Генерал махал фуражкой, кричал еще что-то, чего нельзя было разобрать, и мимо нас мелькали молодые… разрумянившиеся на морозе, радостно улыбавшиеся лица. Солдаты и офицеры тоже что-то кричали, махали фуражками, поднимали кверху ружья…
– Долетим? – Мы – долетим!
С какой силой, полное надежды и веры в будущее, билось сердце! Как бодро, как весело было на душе!..
’«Да, прав был адмирал Р., – думалось мне, – это уже война!»
На той стороне Байкала, в Танхое, нас ожидал экспресс Восточно-Китайской дороги.
В вагоне первого класса оказалось только два-три инженеpa, ехавших по линии, полковник Л. и я. Завязалось знакомство. Говорили, разумеется, исключительно о положении дел в Маньчжурии и Корее. Мнения резко разделялись. Одни утверждали, что война неизбежна, что «не зря же японцы 10 лет создавали свою военную силу», выворачивая карманы населения, должны же они воспользоваться благоприятным моментом! Другие возражали, что «не зря же японцы 10 лет создавали свою военную силу», не для того же, чтобы все сразу поставить на карту и, в случае неудачи, снова и навсегда заглохнуть! Словом – из общего признания одного и того же факта выводы получались диаметрально противоположные.
Особенно горячий спор завязался у меня с полковником за обедом 27 января.
– Не посмеют! Понимаете: никогда не посмеют! Ведь это – ва-банк! Хуже! Верный проигрыш! – горячился он. – Допустим, вначале – успех… Но дальше? Ведь не сдадим же мы от первого щелчка? Я даже хотел бы их первой удачи! Право! Подумайте только о впечатлении этой их удачи! – Вся Россия встанет как один человек, и не положим оружия, доколе… Ну, как это там говорится высоким стилем?
– Дай Бог, кабы щелчок, а не разгром…
– Даже и разгром! Но ведь временный! А там мы соберемся с силами и сбросим их в море. Вы только, с вашим флотом, не позволяйте им домой уехать!.. Да что! Никогда этого не случится, никогда они не решатся, и никакой войны не будет!..
– А я говорю: они 10 лет готовились к войне; они готовы, а мы нет; война начнется не сегодня завтра. Вы говорите: ва-банк? Согласен. Отчего и не поставить, если есть шансы на выигрыш?
– Конечного шанса нет! Не пойдут!
– Вот увидите!
– Хотите пари? Войны не будет! Ставлю дюжину Мумма…
– Это был бы грабеж. Скажем так: вы выиграли, если войны не будет до половины апреля.
– Зачем же? Я говорю – её не будет вовсе!
– Тем легче согласиться на мое предложение. К тому же – вы вина почти не пьете, и я всегда буду в выигрыше.
Посмеялись и ударили по рукам. Разнимал путеец, тоже ехавший в Порт-Артур и просивший не забыть его приглашением на розыгрыш.

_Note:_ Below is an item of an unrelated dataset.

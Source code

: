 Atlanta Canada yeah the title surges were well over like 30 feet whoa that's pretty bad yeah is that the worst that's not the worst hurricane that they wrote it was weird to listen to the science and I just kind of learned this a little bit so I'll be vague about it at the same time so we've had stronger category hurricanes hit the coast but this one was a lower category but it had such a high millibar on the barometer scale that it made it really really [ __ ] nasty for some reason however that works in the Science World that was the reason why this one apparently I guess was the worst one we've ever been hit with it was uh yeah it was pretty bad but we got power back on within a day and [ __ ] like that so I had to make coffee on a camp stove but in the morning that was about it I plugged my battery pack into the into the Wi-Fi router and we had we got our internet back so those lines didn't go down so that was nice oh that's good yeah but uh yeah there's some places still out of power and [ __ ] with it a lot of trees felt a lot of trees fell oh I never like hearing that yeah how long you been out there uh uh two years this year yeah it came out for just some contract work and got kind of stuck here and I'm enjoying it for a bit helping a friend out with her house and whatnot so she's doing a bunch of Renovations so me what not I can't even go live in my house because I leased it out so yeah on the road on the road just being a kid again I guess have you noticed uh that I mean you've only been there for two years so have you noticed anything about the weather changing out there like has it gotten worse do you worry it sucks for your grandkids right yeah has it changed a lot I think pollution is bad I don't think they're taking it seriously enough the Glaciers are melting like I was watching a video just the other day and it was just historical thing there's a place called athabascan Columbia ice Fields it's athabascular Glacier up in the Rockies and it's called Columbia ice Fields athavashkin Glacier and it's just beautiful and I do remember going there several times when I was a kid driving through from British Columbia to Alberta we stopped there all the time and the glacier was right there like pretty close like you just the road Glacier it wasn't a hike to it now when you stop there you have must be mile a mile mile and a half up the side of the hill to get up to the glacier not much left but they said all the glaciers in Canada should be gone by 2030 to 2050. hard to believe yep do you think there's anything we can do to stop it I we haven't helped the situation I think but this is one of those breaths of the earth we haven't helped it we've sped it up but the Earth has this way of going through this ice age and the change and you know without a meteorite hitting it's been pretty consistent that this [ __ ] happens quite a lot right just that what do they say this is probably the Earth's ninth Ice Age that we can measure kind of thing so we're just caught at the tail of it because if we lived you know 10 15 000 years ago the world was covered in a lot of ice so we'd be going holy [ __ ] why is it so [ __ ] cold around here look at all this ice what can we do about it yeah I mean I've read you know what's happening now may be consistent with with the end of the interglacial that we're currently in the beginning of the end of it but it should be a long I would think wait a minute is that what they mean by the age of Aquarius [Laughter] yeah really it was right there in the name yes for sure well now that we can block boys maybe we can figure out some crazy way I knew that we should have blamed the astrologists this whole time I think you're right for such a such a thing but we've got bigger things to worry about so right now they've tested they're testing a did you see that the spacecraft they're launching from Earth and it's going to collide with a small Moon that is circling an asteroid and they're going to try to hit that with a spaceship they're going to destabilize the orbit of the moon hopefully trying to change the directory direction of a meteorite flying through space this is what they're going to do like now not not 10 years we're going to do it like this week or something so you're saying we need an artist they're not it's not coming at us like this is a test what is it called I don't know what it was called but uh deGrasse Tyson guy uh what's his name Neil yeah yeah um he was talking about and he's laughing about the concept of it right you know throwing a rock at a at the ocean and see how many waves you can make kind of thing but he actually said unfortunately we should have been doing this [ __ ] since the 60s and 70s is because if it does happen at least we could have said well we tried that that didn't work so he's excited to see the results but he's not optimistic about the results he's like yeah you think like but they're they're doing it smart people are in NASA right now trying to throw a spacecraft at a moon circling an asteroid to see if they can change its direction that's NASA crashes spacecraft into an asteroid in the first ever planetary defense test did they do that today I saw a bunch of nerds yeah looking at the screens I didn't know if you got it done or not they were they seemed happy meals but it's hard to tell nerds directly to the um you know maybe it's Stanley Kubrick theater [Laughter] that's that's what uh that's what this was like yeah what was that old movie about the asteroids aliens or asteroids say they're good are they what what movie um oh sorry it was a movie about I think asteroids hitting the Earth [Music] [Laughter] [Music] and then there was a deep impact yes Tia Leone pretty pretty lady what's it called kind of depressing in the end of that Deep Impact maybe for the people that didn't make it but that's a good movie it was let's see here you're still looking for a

Мой случайный спутник, полковник Л., был преинтересный тип. Казалось, все его существо держится нервами. Высокий, ширококостый, донельзя худощавый, с болезненным цветом лица, он в отношении физической выносливости всецело зависел от настроения: то беспечно разгуливал на 10-градусном морозе в одной тужурке, то вдруг уверял, что ему надуло от окна, несмотря на двойные рамы с резиновой прокладкой, требовал из поездной аптеки фенацетину и поглощал его в неимоверном количестве, то жевал «из любопытства» ужасающие (совершенно несъедобные) бурятские лепешки, то уверял, что кухня экспресса слишком тяжела для его слабого желудка.